• [Supplied material]:

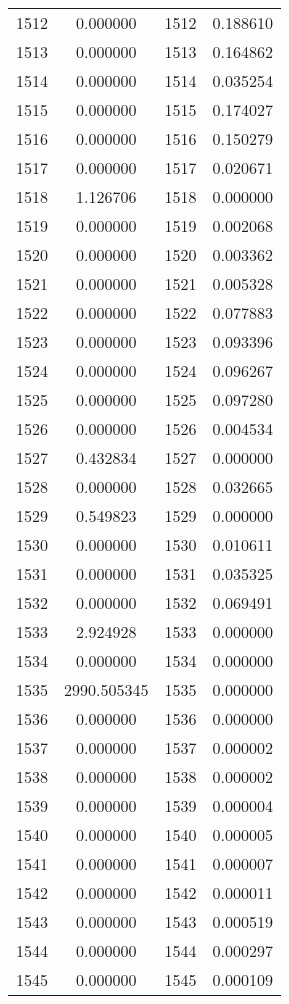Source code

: \documentclass[12pt]{article}
\begin{document}
\begin{longtable}{@{}cccc@{}}
1512 & 0.000000 & 1512 & 0.188610 \\
1513 & 0.000000 & 1513 & 0.164862 \\
1514 & 0.000000 & 1514 & 0.035254 \\
1515 & 0.000000 & 1515 & 0.174027 \\
1516 & 0.000000 & 1516 & 0.150279 \\
1517 & 0.000000 & 1517 & 0.020671 \\
1518 & 1.126706 & 1518 & 0.000000 \\
1519 & 0.000000 & 1519 & 0.002068 \\
1520 & 0.000000 & 1520 & 0.003362 \\
1521 & 0.000000 & 1521 & 0.005328 \\
1522 & 0.000000 & 1522 & 0.077883 \\
1523 & 0.000000 & 1523 & 0.093396 \\
1524 & 0.000000 & 1524 & 0.096267 \\
1525 & 0.000000 & 1525 & 0.097280 \\
1526 & 0.000000 & 1526 & 0.004534 \\
1527 & 0.432834 & 1527 & 0.000000 \\
1528 & 0.000000 & 1528 & 0.032665 \\
1529 & 0.549823 & 1529 & 0.000000 \\
1530 & 0.000000 & 1530 & 0.010611 \\
1531 & 0.000000 & 1531 & 0.035325 \\
1532 & 0.000000 & 1532 & 0.069491 \\
1533 & 2.924928 & 1533 & 0.000000 \\
1534 & 0.000000 & 1534 & 0.000000 \\
1535 & 2990.505345 & 1535 & 0.000000 \\
1536 & 0.000000 & 1536 & 0.000000 \\
1537 & 0.000000 & 1537 & 0.000002 \\
1538 & 0.000000 & 1538 & 0.000002 \\
1539 & 0.000000 & 1539 & 0.000004 \\
1540 & 0.000000 & 1540 & 0.000005 \\
1541 & 0.000000 & 1541 & 0.000007 \\
1542 & 0.000000 & 1542 & 0.000011 \\
1543 & 0.000000 & 1543 & 0.000519 \\
1544 & 0.000000 & 1544 & 0.000297 \\
1545 & 0.000000 & 1545 & 0.000109 \\

\end{longtable}
\end{document}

• [What needs to be done]: Leaving the pictures behind, return every line above exactly.

• [The completed task]:
Source code

: \documentclass[12pt]{article}
\begin{document}
\begin{longtable}{@{}cccc@{}}
1512 & 0.000000 & 1512 & 0.188610 \\
1513 & 0.000000 & 1513 & 0.164862 \\
1514 & 0.000000 & 1514 & 0.035254 \\
1515 & 0.000000 & 1515 & 0.174027 \\
1516 & 0.000000 & 1516 & 0.150279 \\
1517 & 0.000000 & 1517 & 0.020671 \\
1518 & 1.126706 & 1518 & 0.000000 \\
1519 & 0.000000 & 1519 & 0.002068 \\
1520 & 0.000000 & 1520 & 0.003362 \\
1521 & 0.000000 & 1521 & 0.005328 \\
1522 & 0.000000 & 1522 & 0.077883 \\
1523 & 0.000000 & 1523 & 0.093396 \\
1524 & 0.000000 & 1524 & 0.096267 \\
1525 & 0.000000 & 1525 & 0.097280 \\
1526 & 0.000000 & 1526 & 0.004534 \\
1527 & 0.432834 & 1527 & 0.000000 \\
1528 & 0.000000 & 1528 & 0.032665 \\
1529 & 0.549823 & 1529 & 0.000000 \\
1530 & 0.000000 & 1530 & 0.010611 \\
1531 & 0.000000 & 1531 & 0.035325 \\
1532 & 0.000000 & 1532 & 0.069491 \\
1533 & 2.924928 & 1533 & 0.000000 \\
1534 & 0.000000 & 1534 & 0.000000 \\
1535 & 2990.505345 & 1535 & 0.000000 \\
1536 & 0.000000 & 1536 & 0.000000 \\
1537 & 0.000000 & 1537 & 0.000002 \\
1538 & 0.000000 & 1538 & 0.000002 \\
1539 & 0.000000 & 1539 & 0.000004 \\
1540 & 0.000000 & 1540 & 0.000005 \\
1541 & 0.000000 & 1541 & 0.000007 \\
1542 & 0.000000 & 1542 & 0.000011 \\
1543 & 0.000000 & 1543 & 0.000519 \\
1544 & 0.000000 & 1544 & 0.000297 \\
1545 & 0.000000 & 1545 & 0.000109 \\

\end{longtable}
\end{document}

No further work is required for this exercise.